Elliot Avila (MechE '14) writes about his return to India over the summer to continue work with Avani
Over the summer of 2012, a team of current and former D-lab students – Nathan Landman (Bio Engineering '15), Kristin Kagetsu (MechE '12), and myself – travelled together to work with Avani Kumaon in the mountainous regions of northern India. Avani works to promote sustainable farm and artisan-based livelihood opportunities in the remote reaches of the Himalayas and has been a partner of D-lab for several years, sending staff members to IDDS and collaborating with teams of students on various projects. Kristin and I had both visited Avani over IAP 2012 as part of the India team from D-Lab: Development. With the support of D-lab, the UROP office, and the International Development Initiative at MIT, we were able to travel back with the hopes of making progress on the projects that we had started over the course of the year.
The trip was quite the experience for each of us. We ate great food, met amazing people and experienced their unique culture, and made satisfying headway on our projects. I had the opportunity to redesign a dryer that I had worked on over IAP and we used it to make the sun-dried tomatoes that topped the very first Avani pizza! And we all got a chance to dance, sing songs, and tell stories at Avani's new montessori school. Trust me when I say that it was harder than it sounds, but also extremely rewarding and fun.

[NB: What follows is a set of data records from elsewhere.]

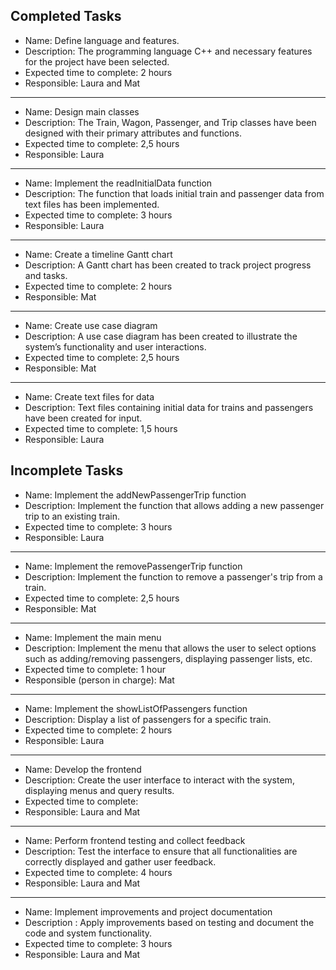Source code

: ## Completed Tasks
* Name: Define language and features.
* Description: The programming language C++ and necessary features for the project have been selected.
* Expected time to complete: 2 hours
* Responsible: Laura and Mat
***
* Name: Design main classes
* Description: The Train, Wagon, Passenger, and Trip classes have been designed with their primary attributes and functions.
* Expected time to complete: 2,5 hours
* Responsible: Laura
***
* Name: Implement the readInitialData function
* Description: The function that loads initial train and passenger data from text files has been implemented.
* Expected time to complete: 3 hours
* Responsible: Laura
***
* Name: Create a timeline Gantt chart
* Description: A Gantt chart has been created to track project progress and tasks.
* Expected time to complete: 2 hours
* Responsible: Mat
***
* Name: Create use case diagram
* Description: A use case diagram has been created to illustrate the system’s functionality and user interactions.
* Expected time to complete: 2,5 hours
* Responsible: Mat
***
* Name: Create text files for data
* Description: Text files containing initial data for trains and passengers have been created for input.
* Expected time to complete: 1,5 hours
* Responsible: Laura

## Incomplete Tasks
* Name: Implement the addNewPassengerTrip function
* Description: Implement the function that allows adding a new passenger trip to an existing train.
* Expected time to complete: 3 hours
* Responsible: Laura
***
* Name: Implement the removePassengerTrip function
* Description: Implement the function to remove a passenger's trip from a train.
* Expected time to complete: 2,5 hours
* Responsible: Mat
***
* Name: Implement the main menu
* Description: Implement the menu that allows the user to select options such as adding/removing passengers, displaying passenger lists, etc.
* Expected time to complete: 1 hour
* Responsible (person in charge): Mat
***
* Name: Implement the showListOfPassengers function
* Description: Display a list of passengers for a specific train.
* Expected time to complete: 2 hours
* Responsible: Laura
***
* Name: Develop the frontend
* Description: Create the user interface to interact with the system, displaying menus and query results.
* Expected time to complete:
* Responsible: Laura and Mat
***
* Name: Perform frontend testing and collect feedback
* Description: Test the interface to ensure that all functionalities are correctly displayed and gather user feedback.
* Expected time to complete: 4 hours
* Responsible: Laura and Mat
***
* Name: Implement improvements and project documentation
* Description : Apply improvements based on testing and document the code and system functionality.
* Expected time to complete: 3 hours
* Responsible: Laura and Mat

Our biggest project though was our continuing work with Avani to develop a new product – artisanal, natural-dye crayons. The crayons are made with beeswax and natural pigments derived from various plants that are found naturally in the hills surrounding Avani, and work on the crayons had continued beyond IAP to become a D-Lab: Design project in Spring 2012. We spent our time perfecting the recipes to create vibrant, smooth colors and figuring out an environmentally friendly manufacturing process to mass-produce the crayons. In Boston, we’ve attended workshops to develop a business strategy and are continuing to work with Avani, and other former D-lab students, to try and bring the product to the marketplace. We're in the process of talking to retailers, so don’t be surprised if you see stores selling Avani-made crayons in the upcoming year!